No sé donde se habrán metido. No creo que hayan sido secuestrados y remplazados por malas copias. Que una trama de raptores haya urdido un plan par hacerlos desaparecer de nuestros bares.
¿Dónde están los camareros? Hablo de esos camareros de raza, de oficio, esa clase de camarero que vestía pantalón negro, camisa blanca y como complemento que podía o no utilizarse, una pajarita negra y un chaleco quizá rojo o verde esmeralda. Un camarero solícito, que cuidaba de sus mesas, como un sheriff cuida de su polvoriento pueblo fronterizo.

Esa clase de profesional que cuando yo era pequeño ellos ya rondaban los cuarenta o cincuenta. Que se acercaban, al cliente con una sonrisa, agradable, no una sonrisa bobalicona, una sonrisa que invitaba a estar a gusto. Sin libreta, para apuntar, memorizando cada uno de los pedidos, indistintamente si eran tres, cuatro o catorce clientes. Rápidos, audaces, con un dominio de la bandeja, madre mía, parecía un apéndice de ellos mismos, sirviendo cafés a diestro y siniestro, granizados a troche y moche, sin errar una, el café para el señor de la gomina, los dos cortados para las señoras, pero el descafeinado de máquina para la más mayor, la horchata para el niño, el Vichy para la abuela, sin errar una. Si hubiese estado ese camarero en ese bar, de forma educada nos hubiese emplazado a ocupar otra mesa, pidiéndonos cortésmente que le acompañásemos. O quizá con ánimo de no molestar al cliente hubiese inventado otra mesa, ajeno a prohibiciones municipales ubicaría otra mesa en los límites de la terraza para acomodar ahí los recién llegados. Pero el mequetrefe inanimado y desgarbado que atendía las mesas en esa terraza, era incapaz de atarse los zapatos correctamente, ¿cómo demonios va a atender quince mesas?

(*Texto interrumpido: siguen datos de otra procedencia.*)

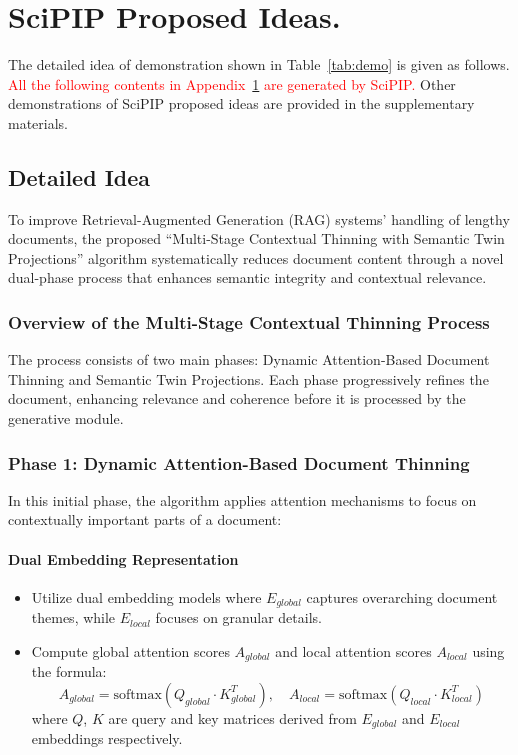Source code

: \documentclass{article}
\theoremstyle{plain}
\theoremstyle{definition}
\theoremstyle{remark}
\begin{document}
\section{SciPIP Proposed Ideas.} \label{sec:spi}

The detailed idea of demonstration shown in Table~\ref{tab:demo} is given as follows. \textcolor{red}{All the following contents in Appendix~\ref{sec:spi} are generated by SciPIP.} Other demonstrations of SciPIP proposed ideas are provided in the supplementary materials.

\subsection{Detailed Idea}

To improve Retrieval-Augmented Generation (RAG) systems' handling of lengthy documents, the proposed ``Multi-Stage Contextual Thinning with Semantic Twin Projections'' algorithm systematically reduces document content through a novel dual-phase process that enhances semantic integrity and contextual relevance.

\subsubsection{Overview of the Multi-Stage Contextual Thinning Process}

The process consists of two main phases: Dynamic Attention-Based Document Thinning and Semantic Twin Projections. Each phase progressively refines the document, enhancing relevance and coherence before it is processed by the generative module.

\subsubsection{Phase 1: Dynamic Attention-Based Document Thinning} 

In this initial phase, the algorithm applies attention mechanisms to focus on contextually important parts of a document:

\paragraph{Dual Embedding Representation}
\begin{itemize}
    \item Utilize dual embedding models where $E_{global}$ captures overarching document themes, while $E_{local}$ focuses on granular details.
    \item Compute global attention scores $A_{global}$ and local attention scores $A_{local}$ using the formula:
$$
A_{global} = \text{softmax}(Q_{global} \cdot K_{global}^T), \quad A_{local} = \text{softmax}(Q_{local} \cdot K_{local}^T)
$$
where $Q$, $K$ are query and key matrices derived from $E_{global}$ and $E_{local}$ embeddings respectively.
\end{itemize}
\end{document}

Hay que saber diferenciar y el cliente debe entenderlo, a un camarero novel de un inútil. El inútil se diferenciará del camarero novel en varios aspectos. El aprendiz podrá errar un pedido, pero sabrá pedir perdón, sabrá aprender de sus errores. El inútil suele ser arrogante y en ninguna ocasión aprenderá de sus errores e incluso increpará al cliente que sea un poco quisquilloso. Pero no toda la culpa es del inútil, la culpa es del que coloca a un inútil en su negocio.

Yo trabajé de camarero durante cuatro años, tuve suerte, el encargado era un cincuentón que no tenía sangre, tenía mercurio, media y calculaba como mide y calcula un halcón que vigila al conejo que roe una hoja en la pradera, donde yo no veía nada el veía mesas por recoger, clientes que levantaban la mirada en busca de ayuda. En todo el tiempo que estuve trabajado con él nunca salí a la palestra, nunca salí a servir mesas me colocó donde él sabía que iba a ser útil, donde podía desempeñarme correctamente, camarero de barra, haciendo cafés, preparando los pedidos. Recibía órdenes concisas, claras, una lista cafés, todos distintos, leche desnatada, solo corto, con leche descafeinado etc.

No digo que yo era camarero y el mamarracho de la terraza no lo era. Lo que digo es que él era un inútil y yo un simple aprendiz.

Quiero que vuelvan. Cuando me siento en un bar, quiero que me atiendan y que me entiendaN, quiero que el camarero sepa si necesito o no, si quiero o no conversación. Que recuerde si soy cliente habitual, que tomo el café sólo y sin azúcar. Que mantenga el orden, que no tenga que apartar tazas sucias, limpiar con una servilleta los roeles de la barra ni recoger sobres de azúcar. Necesito que vuelvan, necesito nuevamente al camarero solícito, al camarero que amaba su trabajo, ese que no te mira con cara de rodaballo hervido cuando le preguntas que se debe. ¡Dos cafés macho! ¿No puedes saber cuando cuestan dos cafés sin ir a la caja registradora? Que hace las cuentas rápido, que sirve con diligencia.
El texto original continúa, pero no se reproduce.